MGNには移行元環境と移行先VPCとの間にネットワーク要件があり、その要件を満たす必要があります。
しかし、社内ネットワークでポートに関する制限があり、AWS公式の構成では移行できないことが判明しました。
そこでプロキシを介することでポート制約を回避し、移行を実現することができました。
本記事では、MGNの検証で直面したポート制限の課題と解決法をご紹介します。
課題
社内のネットワーク制約で、オンプレミスからAWSへの通信で、TCP443は社内のプロキシを経由し、かつVPC内リソースのIPアドレスに対応するFQDNをAレコードとして社内のDNSサーバに登録しておき、そのDNSサーバで名前解決する必要がありました。
MGNでは、以下の通信を確保することが要件になっています。
1. 移行元サーバ ⇒ MGNサービスエンドポイント(TCP443)
2. 移行元サーバ ⇒ レプリケーションサーバ(TCP1500)
MGNエージェントはオンプレミスからAWSに通信するとき、「mgn.ap-northeast-1.amazonaws.com」(東京リージョンの場合)というドメイン名でアクセスしようとしますが、社内DNSサーバで名前解決ができないため、アクセスに失敗します。
解決法
詳細は控えますが、社内ルールでは、TCP22,80,443以外のポートへの通信は、IPアドレス直接指定でアクセスできることになっていました。

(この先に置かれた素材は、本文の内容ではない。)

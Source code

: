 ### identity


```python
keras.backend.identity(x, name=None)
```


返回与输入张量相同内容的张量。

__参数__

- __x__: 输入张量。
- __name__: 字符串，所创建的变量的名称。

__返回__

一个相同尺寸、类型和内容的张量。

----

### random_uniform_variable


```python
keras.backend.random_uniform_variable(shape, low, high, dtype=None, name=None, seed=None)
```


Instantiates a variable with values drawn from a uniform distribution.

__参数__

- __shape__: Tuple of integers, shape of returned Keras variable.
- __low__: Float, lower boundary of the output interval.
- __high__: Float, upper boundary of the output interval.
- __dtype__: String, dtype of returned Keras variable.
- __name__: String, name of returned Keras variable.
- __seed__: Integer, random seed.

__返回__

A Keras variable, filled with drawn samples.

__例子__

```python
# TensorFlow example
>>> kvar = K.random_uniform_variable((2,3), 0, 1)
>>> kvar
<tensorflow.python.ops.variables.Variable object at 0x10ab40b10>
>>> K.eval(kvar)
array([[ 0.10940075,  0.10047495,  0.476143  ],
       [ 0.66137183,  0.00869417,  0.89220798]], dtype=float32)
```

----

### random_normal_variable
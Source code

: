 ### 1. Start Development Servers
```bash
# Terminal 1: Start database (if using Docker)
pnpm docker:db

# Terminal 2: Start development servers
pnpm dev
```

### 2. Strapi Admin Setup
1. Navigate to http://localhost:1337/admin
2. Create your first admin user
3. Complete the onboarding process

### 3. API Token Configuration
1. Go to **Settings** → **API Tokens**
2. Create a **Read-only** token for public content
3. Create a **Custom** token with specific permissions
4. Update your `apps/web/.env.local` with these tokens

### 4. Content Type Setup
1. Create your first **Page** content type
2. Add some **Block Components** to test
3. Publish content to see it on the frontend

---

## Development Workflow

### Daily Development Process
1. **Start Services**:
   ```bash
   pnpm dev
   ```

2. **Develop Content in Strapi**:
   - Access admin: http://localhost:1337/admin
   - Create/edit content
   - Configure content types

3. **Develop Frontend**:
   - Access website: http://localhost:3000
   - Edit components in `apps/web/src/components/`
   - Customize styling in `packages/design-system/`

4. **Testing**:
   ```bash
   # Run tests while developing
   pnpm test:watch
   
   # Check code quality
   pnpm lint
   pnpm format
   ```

そこで、移行先VPC内にSquidのプロキシサーバを立て、そのプロキシサーバを経由して、MGNサービスにアクセスする構成としました。
そのうえで、MGNエージェントを実行するコマンドで次のオプションを指定しました。Squidはポート3128で待ち受けているので、3128を指定しています。

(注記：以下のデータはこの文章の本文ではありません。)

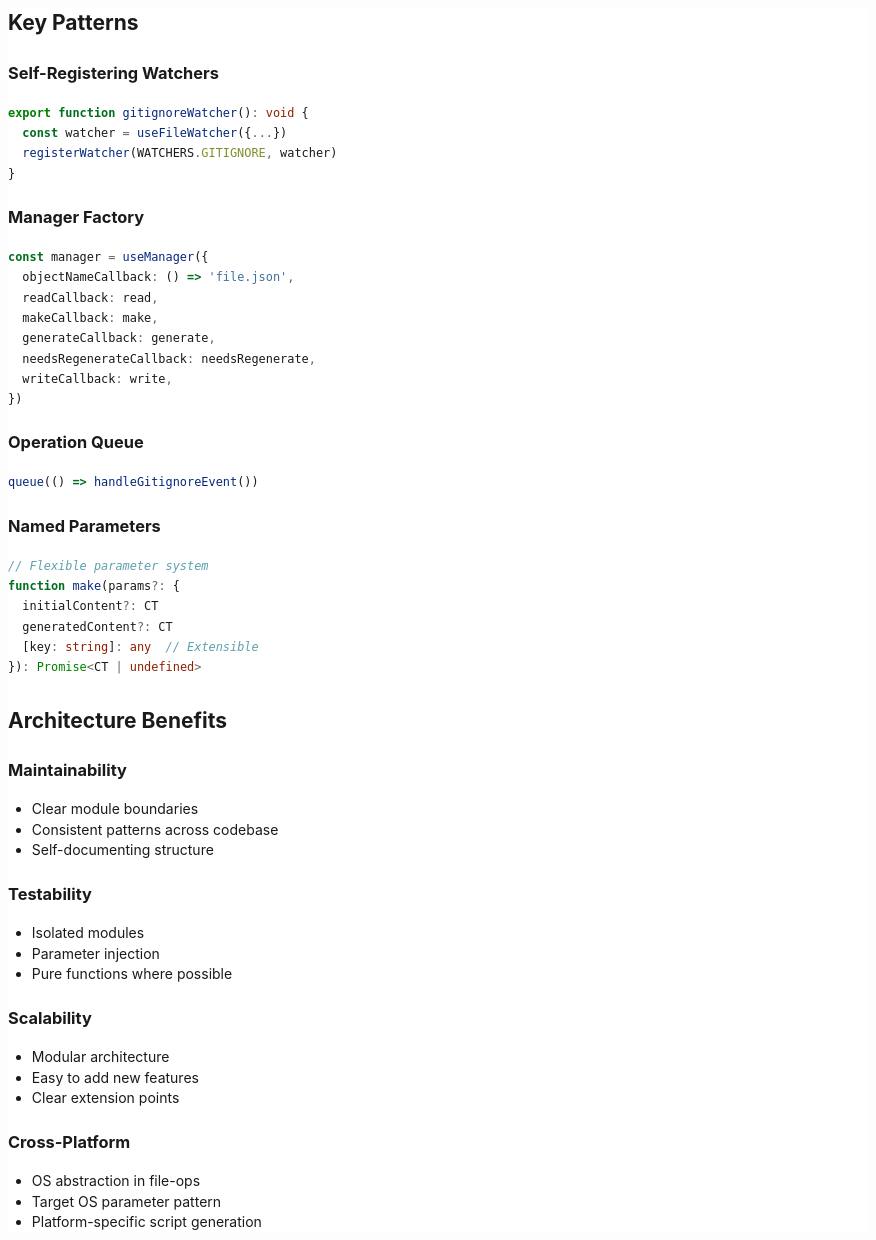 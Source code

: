 ## Key Patterns

### Self-Registering Watchers
```typescript
export function gitignoreWatcher(): void {
  const watcher = useFileWatcher({...})
  registerWatcher(WATCHERS.GITIGNORE, watcher)
}
```

### Manager Factory
```typescript
const manager = useManager({
  objectNameCallback: () => 'file.json',
  readCallback: read,
  makeCallback: make,
  generateCallback: generate,
  needsRegenerateCallback: needsRegenerate,
  writeCallback: write,
})
```

### Operation Queue
```typescript
queue(() => handleGitignoreEvent())
```

### Named Parameters
```typescript
// Flexible parameter system
function make(params?: {
  initialContent?: CT
  generatedContent?: CT
  [key: string]: any  // Extensible
}): Promise<CT | undefined>
```

## Architecture Benefits

### Maintainability
- Clear module boundaries
- Consistent patterns across codebase
- Self-documenting structure

### Testability
- Isolated modules
- Parameter injection
- Pure functions where possible

### Scalability
- Modular architecture
- Easy to add new features
- Clear extension points

### Cross-Platform
- OS abstraction in file-ops
- Target OS parameter pattern
- Platform-specific script generation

--proxy <プロキシサーバのプライベートIPアドレス>:3128
MGNのTCP443通信では必ずしも移行元サーバとMGNサービスエンドポイントとで直接通信する必要はなく、プロキシ経由での通信が可能です。
プロキシ経由にすることで、社内制約のポート制限を回避できるだけでなく、VPC内で名前解決すればよいので、社内の独自ドメイン名を使用する必要がなくなります。
ただし、1つ制約があります。
MGNエージェントを実行するとき、実行処理のなかでJavaを利用するのですが、OSにJavaがインストールされていないと、MGNエージェントが内部でJavaの実行環境をバンドルします。

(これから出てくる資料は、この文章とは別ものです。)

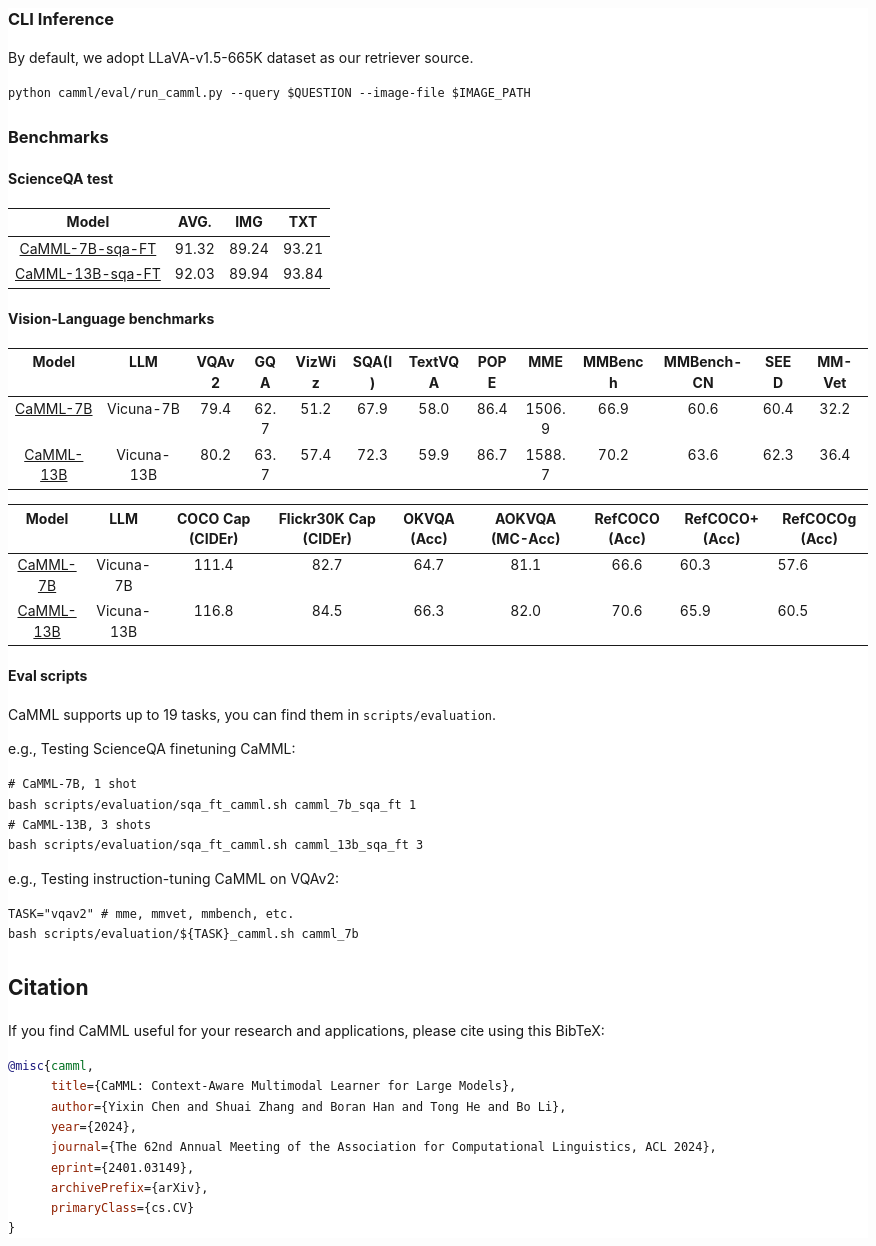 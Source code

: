 ### CLI Inference

By default, we adopt LLaVA-v1.5-665K dataset as our retriever source.
```angular2html
python camml/eval/run_camml.py --query $QUESTION --image-file $IMAGE_PATH
```

### Benchmarks

#### ScienceQA test
|                                     Model                                      | AVG.  |  IMG  |  TXT  |
|:------------------------------------------------------------------------------:|:-----:|:-----:|:-----:|
|  [CaMML-7B-sqa-FT](https://camml.s3.us-west-2.amazonaws.com/camml_7b_sqa_ft/)  | 91.32 | 89.24 | 93.21 |
| [CaMML-13B-sqa-FT](https://camml.s3.us-west-2.amazonaws.com/camml_13b_sqa_ft/) | 92.03 | 89.94 | 93.84 |

#### Vision-Language benchmarks
|     Model     |    LLM     | VQAv2 | GQA  | VizWiz | SQA(I) | TextVQA | POPE |  MME   | MMBench | MMBench-CN | SEED | MM-Vet |
|:-------------:|:----------:|:-----:|:----:|:------:|:------:|:-------:|:----:|:------:|:-------:|:----------:|:----:|:------:|
| [CaMML-7B](https://camml.s3.us-west-2.amazonaws.com/camml_7b/)  | Vicuna-7B  | 79.4  | 62.7 |  51.2  |  67.9  |  58.0   | 86.4 | 1506.9 |  66.9   |    60.6    | 60.4 |  32.2  |
| [CaMML-13B](https://camml.s3.us-west-2.amazonaws.com/camml_13b/) | Vicuna-13B | 80.2  | 63.7 |  57.4  |  72.3  |  59.9   | 86.7 | 1588.7 |  70.2   |    63.6    | 62.3 |  36.4  |

|     Model     |    LLM     | COCO Cap (CIDEr) | Flickr30K Cap (CIDEr) | OKVQA (Acc) | AOKVQA (MC-Acc) | RefCOCO (Acc) | RefCOCO+ (Acc) | RefCOCOg (Acc) |
|:-------------:|:----------:|:----------------:|:---------------------:|:-----------:|:---------------:|:-------------:|----------------|----------------|
| [CaMML-7B](https://camml.s3.us-west-2.amazonaws.com/camml_7b/)  | Vicuna-7B  |      111.4       |         82.7          |    64.7     |      81.1       |     66.6      | 60.3           | 57.6           |
| [CaMML-13B](https://camml.s3.us-west-2.amazonaws.com/camml_13b/) | Vicuna-13B |      116.8       |         84.5          |    66.3     |      82.0       |     70.6      | 65.9           | 60.5           |

#### Eval scripts
CaMML supports up to 19 tasks, you can find them in ```scripts/evaluation```.

e.g., Testing ScienceQA finetuning CaMML:
```angular2html
# CaMML-7B, 1 shot
bash scripts/evaluation/sqa_ft_camml.sh camml_7b_sqa_ft 1
# CaMML-13B, 3 shots
bash scripts/evaluation/sqa_ft_camml.sh camml_13b_sqa_ft 3
```


e.g., Testing instruction-tuning CaMML on VQAv2:
```
TASK="vqav2" # mme, mmvet, mmbench, etc.
bash scripts/evaluation/${TASK}_camml.sh camml_7b
```

## Citation

If you find CaMML useful for your research and applications, please cite using this BibTeX:
```bibtex
@misc{camml,
      title={CaMML: Context-Aware Multimodal Learner for Large Models}, 
      author={Yixin Chen and Shuai Zhang and Boran Han and Tong He and Bo Li},
      year={2024},
      journal={The 62nd Annual Meeting of the Association for Computational Linguistics, ACL 2024},
      eprint={2401.03149},
      archivePrefix={arXiv},
      primaryClass={cs.CV}
}
```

バンドルされたJavaの実行環境の場合、MGNエージェント実行コマンドのオプションでのプロキシサーバの設定がJavaに反映されません。
そのため、プロキシ経由でMGNサービスエンドポイントにアクセスする構成の場合は、あらかじめ移行元サーバにJavaをインストールしておく必要があります。
おわりに
移行案件で移行元の社内ネットワークの制約でポート制限がある場合は、このようにプロキシを介することでいったん異なるポートに接続して移行先VPC内に入り、そのプロキシからMGNなどのAWSサービスエンドポイントにアクセスできることがあります。
MGNによる移行を実施するときは、ぜひ参考にしてください。